2021 Reading Pleasures
by Lesley Wheeler
2021 has NOT met my hopes in most ways, but the books continue to be great. I had the pleasure of meeting author Elizabeth Knox years ago in Aotearoa New Zealand and have been a stalwart fan ever since, so I was thrilled early this year to get my hands on The Absolute Book. I’ve read reviews that faulted it on pacing and sure, such capacious books often get the a threads a little tangled, but it’s nevertheless a brilliantly original reimagining of power relationships among worlds, including Fairyland. The Absolute Book is crime fiction as well as fantasy, and that was my other reading kick during the first half of 2021: I devoured all of Tana French’s mysteries, in love with their language, complicated characters, and powerful charge of the Weird. When I ran out, I mourned.

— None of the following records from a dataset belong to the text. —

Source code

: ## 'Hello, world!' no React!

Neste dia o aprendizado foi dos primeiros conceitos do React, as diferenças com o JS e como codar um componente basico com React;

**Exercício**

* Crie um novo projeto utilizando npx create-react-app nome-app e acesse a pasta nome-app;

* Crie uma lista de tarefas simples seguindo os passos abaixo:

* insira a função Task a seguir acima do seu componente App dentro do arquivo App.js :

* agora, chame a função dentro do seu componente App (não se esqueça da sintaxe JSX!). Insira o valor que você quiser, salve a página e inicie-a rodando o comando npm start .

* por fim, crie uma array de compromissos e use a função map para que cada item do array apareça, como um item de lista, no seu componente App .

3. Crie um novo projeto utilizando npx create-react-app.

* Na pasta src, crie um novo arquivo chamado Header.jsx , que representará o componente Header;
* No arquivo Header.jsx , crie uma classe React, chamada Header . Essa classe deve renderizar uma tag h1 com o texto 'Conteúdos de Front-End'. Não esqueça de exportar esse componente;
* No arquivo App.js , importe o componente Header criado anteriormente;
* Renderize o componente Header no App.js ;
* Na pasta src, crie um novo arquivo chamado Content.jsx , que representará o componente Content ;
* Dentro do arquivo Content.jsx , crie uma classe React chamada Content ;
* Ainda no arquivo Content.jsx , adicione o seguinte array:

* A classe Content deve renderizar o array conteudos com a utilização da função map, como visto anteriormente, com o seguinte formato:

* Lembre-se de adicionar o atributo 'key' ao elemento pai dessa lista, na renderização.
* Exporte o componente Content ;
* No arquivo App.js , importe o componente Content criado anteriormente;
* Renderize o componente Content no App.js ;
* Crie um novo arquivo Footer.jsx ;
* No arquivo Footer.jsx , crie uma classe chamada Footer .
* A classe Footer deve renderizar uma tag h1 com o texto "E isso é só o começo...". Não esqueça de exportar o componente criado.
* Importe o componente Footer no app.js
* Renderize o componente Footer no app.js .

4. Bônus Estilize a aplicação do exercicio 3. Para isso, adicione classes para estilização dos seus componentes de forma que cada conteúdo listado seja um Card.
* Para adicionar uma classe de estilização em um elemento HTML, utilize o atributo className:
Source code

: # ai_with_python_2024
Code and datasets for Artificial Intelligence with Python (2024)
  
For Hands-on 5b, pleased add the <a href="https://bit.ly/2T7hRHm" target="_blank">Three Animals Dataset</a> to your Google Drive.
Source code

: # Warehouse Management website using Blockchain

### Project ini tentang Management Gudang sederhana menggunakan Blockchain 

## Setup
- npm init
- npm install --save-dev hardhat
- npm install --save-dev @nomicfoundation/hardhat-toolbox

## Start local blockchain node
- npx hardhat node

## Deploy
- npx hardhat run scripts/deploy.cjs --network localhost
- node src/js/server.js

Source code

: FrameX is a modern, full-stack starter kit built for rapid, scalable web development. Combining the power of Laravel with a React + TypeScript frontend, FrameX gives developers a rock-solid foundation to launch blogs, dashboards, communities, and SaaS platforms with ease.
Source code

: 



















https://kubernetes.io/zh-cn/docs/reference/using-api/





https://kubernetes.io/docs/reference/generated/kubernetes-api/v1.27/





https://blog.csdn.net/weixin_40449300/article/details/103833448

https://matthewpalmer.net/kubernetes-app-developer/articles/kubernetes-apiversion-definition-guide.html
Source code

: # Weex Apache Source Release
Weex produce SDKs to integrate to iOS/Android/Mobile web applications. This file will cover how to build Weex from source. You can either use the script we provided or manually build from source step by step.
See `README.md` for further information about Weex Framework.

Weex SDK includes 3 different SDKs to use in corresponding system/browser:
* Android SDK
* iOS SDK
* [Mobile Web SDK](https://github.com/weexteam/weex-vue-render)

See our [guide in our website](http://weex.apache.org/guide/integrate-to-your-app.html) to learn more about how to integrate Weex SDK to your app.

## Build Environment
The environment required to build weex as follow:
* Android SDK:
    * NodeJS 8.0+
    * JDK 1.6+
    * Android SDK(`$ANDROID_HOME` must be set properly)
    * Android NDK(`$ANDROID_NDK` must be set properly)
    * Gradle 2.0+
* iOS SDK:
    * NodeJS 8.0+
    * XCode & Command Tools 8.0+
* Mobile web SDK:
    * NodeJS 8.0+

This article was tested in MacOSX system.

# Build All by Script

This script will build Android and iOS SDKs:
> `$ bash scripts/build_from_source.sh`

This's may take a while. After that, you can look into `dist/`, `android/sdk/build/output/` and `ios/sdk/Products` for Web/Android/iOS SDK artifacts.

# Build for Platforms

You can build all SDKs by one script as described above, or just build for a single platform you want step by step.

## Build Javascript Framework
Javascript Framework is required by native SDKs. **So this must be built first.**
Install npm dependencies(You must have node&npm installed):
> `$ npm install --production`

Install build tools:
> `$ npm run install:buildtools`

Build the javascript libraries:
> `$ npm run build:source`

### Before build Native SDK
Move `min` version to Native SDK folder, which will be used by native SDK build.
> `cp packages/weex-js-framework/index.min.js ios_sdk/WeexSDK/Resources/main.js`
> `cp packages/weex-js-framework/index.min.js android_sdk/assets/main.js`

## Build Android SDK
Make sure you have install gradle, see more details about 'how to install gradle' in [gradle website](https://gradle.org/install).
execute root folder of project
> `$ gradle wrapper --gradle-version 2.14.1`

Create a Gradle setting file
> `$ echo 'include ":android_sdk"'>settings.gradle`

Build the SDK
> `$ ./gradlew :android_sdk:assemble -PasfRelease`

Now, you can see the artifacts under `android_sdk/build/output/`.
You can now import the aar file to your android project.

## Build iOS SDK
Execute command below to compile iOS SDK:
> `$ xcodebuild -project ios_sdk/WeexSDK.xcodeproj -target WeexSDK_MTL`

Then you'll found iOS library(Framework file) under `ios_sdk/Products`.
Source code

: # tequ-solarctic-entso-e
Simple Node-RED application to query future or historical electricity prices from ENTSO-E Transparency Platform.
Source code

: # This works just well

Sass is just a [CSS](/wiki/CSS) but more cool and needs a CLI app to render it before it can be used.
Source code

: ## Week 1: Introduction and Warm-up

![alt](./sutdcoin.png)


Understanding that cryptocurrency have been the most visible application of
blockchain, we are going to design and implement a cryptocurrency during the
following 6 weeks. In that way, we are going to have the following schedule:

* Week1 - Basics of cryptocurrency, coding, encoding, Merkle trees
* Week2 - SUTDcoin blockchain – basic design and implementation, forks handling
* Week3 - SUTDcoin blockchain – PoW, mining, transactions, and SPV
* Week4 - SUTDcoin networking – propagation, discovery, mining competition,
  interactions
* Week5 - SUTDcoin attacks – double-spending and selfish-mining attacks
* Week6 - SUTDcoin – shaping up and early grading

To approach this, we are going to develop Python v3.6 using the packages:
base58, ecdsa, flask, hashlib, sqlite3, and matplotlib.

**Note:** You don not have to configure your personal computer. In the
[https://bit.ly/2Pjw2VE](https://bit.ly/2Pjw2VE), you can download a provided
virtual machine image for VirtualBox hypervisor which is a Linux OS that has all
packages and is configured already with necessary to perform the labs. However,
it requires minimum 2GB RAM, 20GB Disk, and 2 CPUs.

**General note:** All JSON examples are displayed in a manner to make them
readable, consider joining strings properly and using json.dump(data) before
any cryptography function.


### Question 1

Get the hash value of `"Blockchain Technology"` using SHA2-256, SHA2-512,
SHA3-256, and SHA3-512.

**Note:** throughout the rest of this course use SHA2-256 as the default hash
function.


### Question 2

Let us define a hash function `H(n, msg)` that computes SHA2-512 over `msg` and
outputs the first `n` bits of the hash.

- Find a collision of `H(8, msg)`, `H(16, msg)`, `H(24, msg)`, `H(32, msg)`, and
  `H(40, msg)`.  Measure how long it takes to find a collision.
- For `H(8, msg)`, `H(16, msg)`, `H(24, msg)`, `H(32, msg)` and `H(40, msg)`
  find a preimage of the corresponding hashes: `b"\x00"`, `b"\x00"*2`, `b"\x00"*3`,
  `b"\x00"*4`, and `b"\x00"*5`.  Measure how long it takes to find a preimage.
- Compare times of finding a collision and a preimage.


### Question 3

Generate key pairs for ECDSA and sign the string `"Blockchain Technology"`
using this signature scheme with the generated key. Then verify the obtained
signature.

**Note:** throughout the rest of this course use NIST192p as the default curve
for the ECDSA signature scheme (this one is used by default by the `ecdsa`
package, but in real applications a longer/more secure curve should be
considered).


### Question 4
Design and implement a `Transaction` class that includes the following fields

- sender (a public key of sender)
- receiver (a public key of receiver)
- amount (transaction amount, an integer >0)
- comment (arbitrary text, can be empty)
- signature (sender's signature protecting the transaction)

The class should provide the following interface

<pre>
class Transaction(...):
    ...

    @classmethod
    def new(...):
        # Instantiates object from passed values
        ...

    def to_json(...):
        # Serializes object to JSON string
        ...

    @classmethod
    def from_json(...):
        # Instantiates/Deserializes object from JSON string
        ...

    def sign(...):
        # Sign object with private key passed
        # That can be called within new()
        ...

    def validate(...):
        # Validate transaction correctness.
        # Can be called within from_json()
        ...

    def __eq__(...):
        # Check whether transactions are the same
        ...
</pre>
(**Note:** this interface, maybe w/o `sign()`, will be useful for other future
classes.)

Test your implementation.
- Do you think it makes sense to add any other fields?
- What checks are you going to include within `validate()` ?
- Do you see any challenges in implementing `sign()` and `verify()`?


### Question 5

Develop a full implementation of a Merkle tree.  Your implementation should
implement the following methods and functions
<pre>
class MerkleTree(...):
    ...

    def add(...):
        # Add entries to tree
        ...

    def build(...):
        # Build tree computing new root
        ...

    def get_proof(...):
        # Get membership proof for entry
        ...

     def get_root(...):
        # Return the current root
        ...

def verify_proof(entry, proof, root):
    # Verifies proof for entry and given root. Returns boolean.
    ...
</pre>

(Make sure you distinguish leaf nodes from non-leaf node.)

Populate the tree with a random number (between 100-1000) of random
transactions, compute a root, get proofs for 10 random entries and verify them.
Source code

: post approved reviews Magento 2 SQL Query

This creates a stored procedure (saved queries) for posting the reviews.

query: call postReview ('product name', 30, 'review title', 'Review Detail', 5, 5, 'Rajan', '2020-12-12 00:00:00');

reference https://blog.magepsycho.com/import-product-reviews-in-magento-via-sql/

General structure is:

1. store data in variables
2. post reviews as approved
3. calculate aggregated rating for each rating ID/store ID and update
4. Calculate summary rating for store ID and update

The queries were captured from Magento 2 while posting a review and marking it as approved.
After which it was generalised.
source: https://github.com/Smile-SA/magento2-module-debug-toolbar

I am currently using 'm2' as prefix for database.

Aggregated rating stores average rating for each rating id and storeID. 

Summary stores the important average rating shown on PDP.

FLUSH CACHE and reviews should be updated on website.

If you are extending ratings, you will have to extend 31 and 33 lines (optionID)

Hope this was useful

I’m a fan of books about schools of magic, and Naomi Novik’s recent take on that mode is unputdownable and funny. I was a notch less enthralled by the second book in the series, The Last Graduate, than Deadly Education, but they’re both terrific. I just caught up with Emily Tesh’s Greenhallow duology—great storytelling that also reads the Green Man legend as queer. And you shouldn’t miss the feminist sword and sorcery of Nancy Jane Moore’s For the Good of the Realm. For short stories, I recommend Anjali Sachdeva’s All the Names They Used for God, and for a wonderfully strange intergenre creation, Brittany Hailer’s speculative memoir The Animals We’ll Surely Become.
Some wonderful poetry books I encountered this year are Eric Tran’s The Gutter Spread Guide to Prayer; Diane Seuss’s frank: sonnets; Monica Youn’s Blackacre; Sally Rosen Kindred’s Where the Wolf; Julie Marie Wade’s Skirted; Paula Meehan’s Geomantic; Bill Manhire’s Wow; Ashley M. Jones’s Reparations Now!; and Dana Levin’s Banana Palace. The volumes by Kindred, Meehan, and Levin are speculative as well as beautiful.
In any year, my reading includes undergraduate writing for my day job; journalism as a citizen; too much social media; and thousands of poems submitted to Shenandoah, of which I am poetry editor. The new issue contains verses I’d call spells or prayers, but there’s an even denser concentration of weirdness in Spring 2021. It contains a themed portfolio plus a short essay by me about how poetry can constitute “uncanny activism.”
Unbecoming, which Aqueduct published in 2020, is Lesley Wheeler’s debut novel. Her novella in verse, in the 2012 collection The Receptionist and Other Tales, was short-listed for the James Tiptree Jr. Award. Wheeler is also the author of four other poetry books, most recently The State She’s In from Tinderbox Editions. Her poems, essays, and reviews appear in Poetry, Lady Churchill’s Rosebud Wristlet, Strange Horizons, Ecotone, Cascadia Subduction Zone, and elsewhere. Winner of grants from Fulbright and The National Endowment for the Humanities, Wheeler is Poetry Editor of Shenandoah. She teaches poetry, sf, and creative writing at a liberal arts college in Virginia.